23.08.–23.09.1990

The concept of the exhibition is based on a confrontation of 12 so-called reworked pictures by Raimer Jochims with a collection of selected works of art history stemming from different epochs and cultures, which function as models for Jochims.

The reworked pictures were created between 1974 and 1986. From 1986 to 1988, Jochims' concept of colour, expressed in these pictures, radically changed: until then, chromatic modulations took place in details and with very little contrast; a calm overall effect stressing the contour of the picture was the goal. Jochims investigated the formal language and syntax of non-rectangular picture-formats. In 1986, he began increasing the contrasts and modulating on a larger scale; sequences emerged, and the contours became more vivid.

From 1987 to 1989, Jochims reworked almost all of the older pictures he still possessed. Many had already been published. He had discovered room to move, consisting in the difference between minimal and maximum colour contrasts in respect to a certain form. In reworking the older pictures, intensification was tested and limits were approached. Jochims confronts this group of works with a selection of objects and drawings which he holds in high esteem, and which have given formal and contentual orientation to his works.

Examples of painting were excluded, as this would have gone beyond the scope of the exhibition. Instead, six drawings of classical modernism were chosen, by Seurat, Cézanne, Klee, Mondrian, Matisse, and Morandi, as well as an ink drawing by Hakuin Ekaku, a leading Japanese Zen master from the 18th century - all of them examples of painting in black and white.

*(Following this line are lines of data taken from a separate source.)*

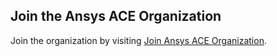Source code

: ## Join the Ansys ACE Organization

Join the organization by visiting [Join Ansys ACE Organization](https://myapps.microsoft.com/signin/3a3f1570-1400-4b9e-84ca-97ab68d06251?tenantId=34c6ce67-15b8-4eff-80e9-52da8be89706).
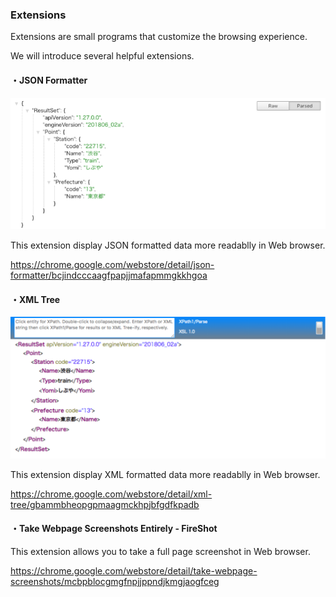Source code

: ### Extensions

Extensions are small programs that customize the browsing experience.

We will introduce several helpful extensions.

#### ・JSON Formatter

![img](/img/json_formatter.png)

This extension display JSON formatted data more readablly in Web browser.

https://chrome.google.com/webstore/detail/json-formatter/bcjindcccaagfpapjjmafapmmgkkhgoa

#### ・XML Tree

![img](/img/xml_tree.png)

This extension display XML formatted data more readablly in Web browser.

https://chrome.google.com/webstore/detail/xml-tree/gbammbheopgpmaagmckhpjbfgdfkpadb

#### ・Take Webpage Screenshots Entirely - FireShot

This extension allows you to take a full page screenshot in Web browser.

https://chrome.google.com/webstore/detail/take-webpage-screenshots/mcbpblocgmgfnpjjppndjkmgjaogfceg
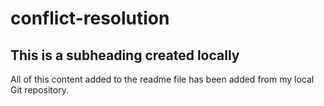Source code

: # conflict-resolution
  
## This is a subheading created locally

All of this content added to the readme file has been added from my local Git repository.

The 13 three-dimensional objects shown in the exhibition display a wide historical spectrum of art and cultural history in the form of select, high-quality pieces. These range from a hand-axe of the Palaeolithic Age, an Egyptian stone bowl from the 3rd century BC, a Peruvian Mocha double-figure from the first century, the fragment of a Thai Buddha statue from the Middle Ages, to Brancusi's Le Nouveau-né from the first decade of the 20th century.